Another rollercoaster ride.Ah well onwa4rd and upwards again.Wasnt the 77th birthday gift I expected.
Wishing everyone the best of luck on the path no one wants to be on.x
I was class of 2017, and remember you. Sorry to hear your news. I am going through this with my husband at the minute. He survived throat cancer for 14 years, then a few weeks ago he was picked up on a routine blood test as being anaemic. After tests and scans he has bowel cancer. (just for a change) The consultant sounded very positive he could sort it, but it doesn't seem fair, does it?

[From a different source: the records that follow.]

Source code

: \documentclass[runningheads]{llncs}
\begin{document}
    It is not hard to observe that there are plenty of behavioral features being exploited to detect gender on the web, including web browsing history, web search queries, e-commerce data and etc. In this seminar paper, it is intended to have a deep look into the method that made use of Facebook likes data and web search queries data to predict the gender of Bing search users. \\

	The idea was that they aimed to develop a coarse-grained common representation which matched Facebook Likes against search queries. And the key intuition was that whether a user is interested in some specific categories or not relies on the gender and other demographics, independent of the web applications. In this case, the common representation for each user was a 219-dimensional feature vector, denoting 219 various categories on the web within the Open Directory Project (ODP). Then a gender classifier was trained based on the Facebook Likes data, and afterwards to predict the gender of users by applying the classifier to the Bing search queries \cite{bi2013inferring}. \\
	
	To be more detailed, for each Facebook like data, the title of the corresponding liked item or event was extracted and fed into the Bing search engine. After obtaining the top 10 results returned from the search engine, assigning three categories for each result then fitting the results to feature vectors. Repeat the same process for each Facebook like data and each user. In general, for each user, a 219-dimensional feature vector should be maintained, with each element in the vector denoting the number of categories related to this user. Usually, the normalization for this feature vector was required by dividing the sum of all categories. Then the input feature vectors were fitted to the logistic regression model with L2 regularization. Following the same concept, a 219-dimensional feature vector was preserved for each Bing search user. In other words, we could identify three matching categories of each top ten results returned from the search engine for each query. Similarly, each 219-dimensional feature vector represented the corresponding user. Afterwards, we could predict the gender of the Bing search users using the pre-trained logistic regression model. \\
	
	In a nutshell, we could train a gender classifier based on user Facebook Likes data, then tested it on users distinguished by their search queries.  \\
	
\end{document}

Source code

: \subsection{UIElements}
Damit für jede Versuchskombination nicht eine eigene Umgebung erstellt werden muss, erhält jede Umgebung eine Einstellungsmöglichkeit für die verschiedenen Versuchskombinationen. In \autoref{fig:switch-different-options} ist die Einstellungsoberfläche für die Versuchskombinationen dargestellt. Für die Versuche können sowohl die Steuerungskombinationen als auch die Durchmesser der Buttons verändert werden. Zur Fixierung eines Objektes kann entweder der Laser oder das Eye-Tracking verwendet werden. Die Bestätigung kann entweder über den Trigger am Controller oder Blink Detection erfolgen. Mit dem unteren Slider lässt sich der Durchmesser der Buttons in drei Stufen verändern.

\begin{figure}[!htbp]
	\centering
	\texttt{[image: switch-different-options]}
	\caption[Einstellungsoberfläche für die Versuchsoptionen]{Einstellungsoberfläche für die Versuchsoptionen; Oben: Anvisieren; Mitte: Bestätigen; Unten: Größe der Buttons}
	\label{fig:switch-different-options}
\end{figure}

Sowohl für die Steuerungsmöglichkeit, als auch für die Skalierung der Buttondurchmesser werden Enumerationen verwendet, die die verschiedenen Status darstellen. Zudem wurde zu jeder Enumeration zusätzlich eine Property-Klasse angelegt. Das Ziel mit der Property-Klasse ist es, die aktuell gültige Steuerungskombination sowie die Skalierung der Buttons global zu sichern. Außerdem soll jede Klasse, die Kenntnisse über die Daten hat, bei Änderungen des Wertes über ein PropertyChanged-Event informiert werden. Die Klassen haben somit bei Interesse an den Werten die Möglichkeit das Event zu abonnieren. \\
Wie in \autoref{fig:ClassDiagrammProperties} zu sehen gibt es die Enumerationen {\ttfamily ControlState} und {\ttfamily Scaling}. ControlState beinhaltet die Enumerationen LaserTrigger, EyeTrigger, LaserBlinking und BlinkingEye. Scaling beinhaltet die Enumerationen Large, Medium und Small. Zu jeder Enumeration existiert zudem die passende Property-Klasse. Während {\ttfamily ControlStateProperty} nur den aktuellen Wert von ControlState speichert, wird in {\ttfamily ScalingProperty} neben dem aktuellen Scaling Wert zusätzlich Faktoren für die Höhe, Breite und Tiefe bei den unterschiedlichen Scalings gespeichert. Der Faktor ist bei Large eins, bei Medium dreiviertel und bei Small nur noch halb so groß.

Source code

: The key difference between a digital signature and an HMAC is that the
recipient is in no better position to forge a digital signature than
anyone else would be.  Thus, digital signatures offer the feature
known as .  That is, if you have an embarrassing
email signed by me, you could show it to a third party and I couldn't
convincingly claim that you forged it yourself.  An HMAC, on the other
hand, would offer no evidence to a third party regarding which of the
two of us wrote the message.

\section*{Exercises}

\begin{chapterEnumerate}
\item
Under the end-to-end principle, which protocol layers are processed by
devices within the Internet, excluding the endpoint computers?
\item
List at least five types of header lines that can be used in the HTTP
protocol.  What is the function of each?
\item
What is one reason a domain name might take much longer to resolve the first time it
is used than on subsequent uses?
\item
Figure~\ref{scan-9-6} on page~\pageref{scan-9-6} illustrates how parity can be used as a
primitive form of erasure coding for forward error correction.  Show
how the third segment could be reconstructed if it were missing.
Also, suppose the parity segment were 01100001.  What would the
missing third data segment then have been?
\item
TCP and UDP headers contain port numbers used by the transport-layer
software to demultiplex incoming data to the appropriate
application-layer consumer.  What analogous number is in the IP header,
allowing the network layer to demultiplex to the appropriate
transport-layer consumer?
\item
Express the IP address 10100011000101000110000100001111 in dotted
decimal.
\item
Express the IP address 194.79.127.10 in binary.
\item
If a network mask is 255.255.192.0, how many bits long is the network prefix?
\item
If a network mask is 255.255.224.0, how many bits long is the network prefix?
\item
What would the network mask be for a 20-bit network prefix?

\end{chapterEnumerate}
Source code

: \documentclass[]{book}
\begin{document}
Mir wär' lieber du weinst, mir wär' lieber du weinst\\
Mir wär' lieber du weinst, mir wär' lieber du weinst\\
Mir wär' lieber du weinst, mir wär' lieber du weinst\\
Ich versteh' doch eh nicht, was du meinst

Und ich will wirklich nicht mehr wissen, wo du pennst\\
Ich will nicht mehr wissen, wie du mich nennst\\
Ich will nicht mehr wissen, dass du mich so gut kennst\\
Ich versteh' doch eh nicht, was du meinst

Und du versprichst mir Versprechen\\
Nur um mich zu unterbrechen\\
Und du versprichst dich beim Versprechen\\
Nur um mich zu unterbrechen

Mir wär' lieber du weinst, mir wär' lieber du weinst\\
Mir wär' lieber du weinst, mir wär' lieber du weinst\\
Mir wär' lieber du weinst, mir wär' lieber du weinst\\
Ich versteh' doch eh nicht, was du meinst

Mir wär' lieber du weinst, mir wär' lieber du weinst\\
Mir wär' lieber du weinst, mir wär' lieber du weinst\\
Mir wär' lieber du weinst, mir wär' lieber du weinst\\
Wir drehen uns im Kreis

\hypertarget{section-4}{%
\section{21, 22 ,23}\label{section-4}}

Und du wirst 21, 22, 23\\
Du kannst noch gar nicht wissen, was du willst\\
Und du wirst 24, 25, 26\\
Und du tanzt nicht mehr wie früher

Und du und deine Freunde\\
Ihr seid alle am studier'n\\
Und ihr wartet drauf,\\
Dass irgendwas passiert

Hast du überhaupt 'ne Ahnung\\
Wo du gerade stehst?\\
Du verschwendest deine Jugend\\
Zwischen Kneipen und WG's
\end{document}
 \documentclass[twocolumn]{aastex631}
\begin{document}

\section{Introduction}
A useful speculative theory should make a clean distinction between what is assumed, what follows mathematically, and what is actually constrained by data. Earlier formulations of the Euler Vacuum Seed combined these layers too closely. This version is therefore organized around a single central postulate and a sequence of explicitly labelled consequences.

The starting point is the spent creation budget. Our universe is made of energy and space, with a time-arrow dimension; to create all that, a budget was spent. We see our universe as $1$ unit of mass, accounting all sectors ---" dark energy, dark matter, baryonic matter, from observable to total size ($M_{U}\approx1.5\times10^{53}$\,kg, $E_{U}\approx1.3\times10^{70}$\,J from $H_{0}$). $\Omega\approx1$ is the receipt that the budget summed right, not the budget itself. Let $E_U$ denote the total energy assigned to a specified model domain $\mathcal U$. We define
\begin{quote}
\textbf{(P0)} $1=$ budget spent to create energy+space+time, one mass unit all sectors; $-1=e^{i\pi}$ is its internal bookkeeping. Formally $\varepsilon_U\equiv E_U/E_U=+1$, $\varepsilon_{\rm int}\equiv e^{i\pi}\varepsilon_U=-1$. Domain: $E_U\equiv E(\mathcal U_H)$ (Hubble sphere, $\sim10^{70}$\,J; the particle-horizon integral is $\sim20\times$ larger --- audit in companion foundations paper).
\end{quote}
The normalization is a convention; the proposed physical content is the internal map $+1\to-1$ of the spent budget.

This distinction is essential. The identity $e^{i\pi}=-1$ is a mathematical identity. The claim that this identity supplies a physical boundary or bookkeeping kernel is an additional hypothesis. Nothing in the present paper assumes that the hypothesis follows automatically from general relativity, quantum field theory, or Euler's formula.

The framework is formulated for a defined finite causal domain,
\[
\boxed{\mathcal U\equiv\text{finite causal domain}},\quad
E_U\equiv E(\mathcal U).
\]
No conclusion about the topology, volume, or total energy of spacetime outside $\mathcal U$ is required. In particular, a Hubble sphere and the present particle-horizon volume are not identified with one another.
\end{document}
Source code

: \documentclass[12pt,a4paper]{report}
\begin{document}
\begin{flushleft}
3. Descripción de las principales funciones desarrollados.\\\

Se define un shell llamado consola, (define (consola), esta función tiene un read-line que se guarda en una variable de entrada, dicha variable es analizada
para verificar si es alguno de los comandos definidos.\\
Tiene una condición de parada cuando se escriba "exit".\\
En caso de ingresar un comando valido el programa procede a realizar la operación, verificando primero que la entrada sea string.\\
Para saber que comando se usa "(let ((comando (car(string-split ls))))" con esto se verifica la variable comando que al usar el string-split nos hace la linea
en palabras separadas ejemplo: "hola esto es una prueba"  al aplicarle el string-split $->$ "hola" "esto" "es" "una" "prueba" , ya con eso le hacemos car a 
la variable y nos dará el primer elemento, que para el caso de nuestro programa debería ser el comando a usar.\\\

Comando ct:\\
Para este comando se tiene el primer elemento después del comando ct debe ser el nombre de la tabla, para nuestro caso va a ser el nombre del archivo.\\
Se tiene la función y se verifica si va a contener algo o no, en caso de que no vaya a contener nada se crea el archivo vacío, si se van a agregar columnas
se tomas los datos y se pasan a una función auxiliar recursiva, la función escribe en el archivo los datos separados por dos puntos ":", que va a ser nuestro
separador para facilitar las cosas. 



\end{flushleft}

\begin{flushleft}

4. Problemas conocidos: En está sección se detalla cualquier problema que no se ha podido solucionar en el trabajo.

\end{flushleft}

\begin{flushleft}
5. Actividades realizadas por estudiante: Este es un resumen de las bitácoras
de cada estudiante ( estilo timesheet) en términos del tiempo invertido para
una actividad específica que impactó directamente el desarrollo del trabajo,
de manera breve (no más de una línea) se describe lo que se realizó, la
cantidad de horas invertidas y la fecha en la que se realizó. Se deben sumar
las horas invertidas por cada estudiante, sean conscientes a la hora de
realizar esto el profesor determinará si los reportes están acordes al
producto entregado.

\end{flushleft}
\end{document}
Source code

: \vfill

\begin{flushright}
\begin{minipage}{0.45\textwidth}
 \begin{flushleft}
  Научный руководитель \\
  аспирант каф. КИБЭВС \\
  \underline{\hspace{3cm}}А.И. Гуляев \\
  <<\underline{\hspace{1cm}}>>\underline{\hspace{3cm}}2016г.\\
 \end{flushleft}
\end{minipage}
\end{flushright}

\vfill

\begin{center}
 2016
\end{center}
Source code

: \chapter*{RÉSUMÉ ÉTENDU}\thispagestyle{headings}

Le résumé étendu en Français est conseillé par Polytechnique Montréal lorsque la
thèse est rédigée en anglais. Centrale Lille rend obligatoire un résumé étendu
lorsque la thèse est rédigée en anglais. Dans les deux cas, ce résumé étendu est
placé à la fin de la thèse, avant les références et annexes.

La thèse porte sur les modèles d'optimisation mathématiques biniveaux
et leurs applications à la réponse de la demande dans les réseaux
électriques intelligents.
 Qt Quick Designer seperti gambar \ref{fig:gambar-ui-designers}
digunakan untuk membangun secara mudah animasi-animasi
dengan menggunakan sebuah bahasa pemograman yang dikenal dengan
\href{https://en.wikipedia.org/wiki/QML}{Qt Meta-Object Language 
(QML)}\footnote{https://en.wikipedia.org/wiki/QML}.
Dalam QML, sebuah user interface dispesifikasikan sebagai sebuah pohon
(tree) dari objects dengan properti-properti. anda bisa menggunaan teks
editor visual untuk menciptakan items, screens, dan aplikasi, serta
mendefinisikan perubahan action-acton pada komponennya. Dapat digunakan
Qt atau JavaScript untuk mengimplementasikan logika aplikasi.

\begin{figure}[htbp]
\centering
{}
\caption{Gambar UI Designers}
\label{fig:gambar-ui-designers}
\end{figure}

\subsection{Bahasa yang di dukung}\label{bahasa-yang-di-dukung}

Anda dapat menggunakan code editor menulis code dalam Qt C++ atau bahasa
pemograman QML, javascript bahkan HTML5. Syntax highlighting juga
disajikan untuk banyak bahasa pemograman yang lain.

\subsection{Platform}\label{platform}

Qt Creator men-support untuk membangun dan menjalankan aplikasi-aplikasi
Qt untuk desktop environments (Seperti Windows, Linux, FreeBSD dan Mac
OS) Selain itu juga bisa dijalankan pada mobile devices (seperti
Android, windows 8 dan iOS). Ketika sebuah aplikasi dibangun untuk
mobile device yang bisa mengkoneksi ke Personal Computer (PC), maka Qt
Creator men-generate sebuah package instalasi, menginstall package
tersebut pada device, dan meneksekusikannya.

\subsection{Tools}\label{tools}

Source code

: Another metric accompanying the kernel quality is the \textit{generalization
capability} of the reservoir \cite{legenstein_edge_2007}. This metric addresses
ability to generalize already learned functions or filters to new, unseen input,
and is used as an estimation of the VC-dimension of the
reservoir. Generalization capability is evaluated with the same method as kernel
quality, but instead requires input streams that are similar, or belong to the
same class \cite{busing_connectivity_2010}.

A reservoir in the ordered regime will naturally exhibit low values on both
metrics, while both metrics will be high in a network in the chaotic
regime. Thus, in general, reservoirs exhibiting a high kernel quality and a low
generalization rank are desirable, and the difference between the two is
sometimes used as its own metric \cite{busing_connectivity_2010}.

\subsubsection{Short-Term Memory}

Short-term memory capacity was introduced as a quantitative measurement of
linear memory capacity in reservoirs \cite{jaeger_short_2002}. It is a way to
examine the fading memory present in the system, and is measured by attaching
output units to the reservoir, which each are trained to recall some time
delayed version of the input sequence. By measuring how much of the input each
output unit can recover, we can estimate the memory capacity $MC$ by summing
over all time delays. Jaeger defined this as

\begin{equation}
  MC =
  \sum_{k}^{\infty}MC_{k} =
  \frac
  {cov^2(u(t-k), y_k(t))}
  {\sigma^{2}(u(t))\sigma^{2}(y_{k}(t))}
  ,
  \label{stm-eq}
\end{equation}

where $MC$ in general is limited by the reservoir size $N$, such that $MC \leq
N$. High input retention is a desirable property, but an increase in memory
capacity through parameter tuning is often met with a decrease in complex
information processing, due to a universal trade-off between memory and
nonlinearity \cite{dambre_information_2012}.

One of my friends has just had a mastectomy on one side and a lumpectomy on the other. She seems fine, and can't wait to get back to her bowling!! As you say, onwards and upwards!! xxxxx
Hi NannyAnny,sorry to hear about your husband,on a positive note my husband is being signed off from the colorectal team as it is now 5yrs clear for him.We celebrated that yesterday on our 57th wedding anniversary.What a year.
I am not going over to the breast cancer forum just yet if ever.Will have a lurk but this forum feels where I should be.Crazy isn't it xxx
I joined the bowel group in case I have any questions! I still like to be here as I feel these are my friends!!! Very silly, too.xx
hi stargazy so sorry to hear your news. i had melanoma 2015 endo 2016 i actually had them at the same time it just wasnt picked up sooner. i hope you keep us informed on your progress. kate x
I could be having a mastectomy as early as next week,but more than likely to be Oct 14th.There are two areas of concern
Won't know if I will need further treatment till lymph nodes are biopsies.Op will be done as a day case.I may after all pop over to the breast cancer forum for info.
Hi Stargazy. I've seen some of your posts from yesteryear! Sorry to read of your new diagnosis, I'm gutted for you - it does seem like we'll never escape this hateful situation.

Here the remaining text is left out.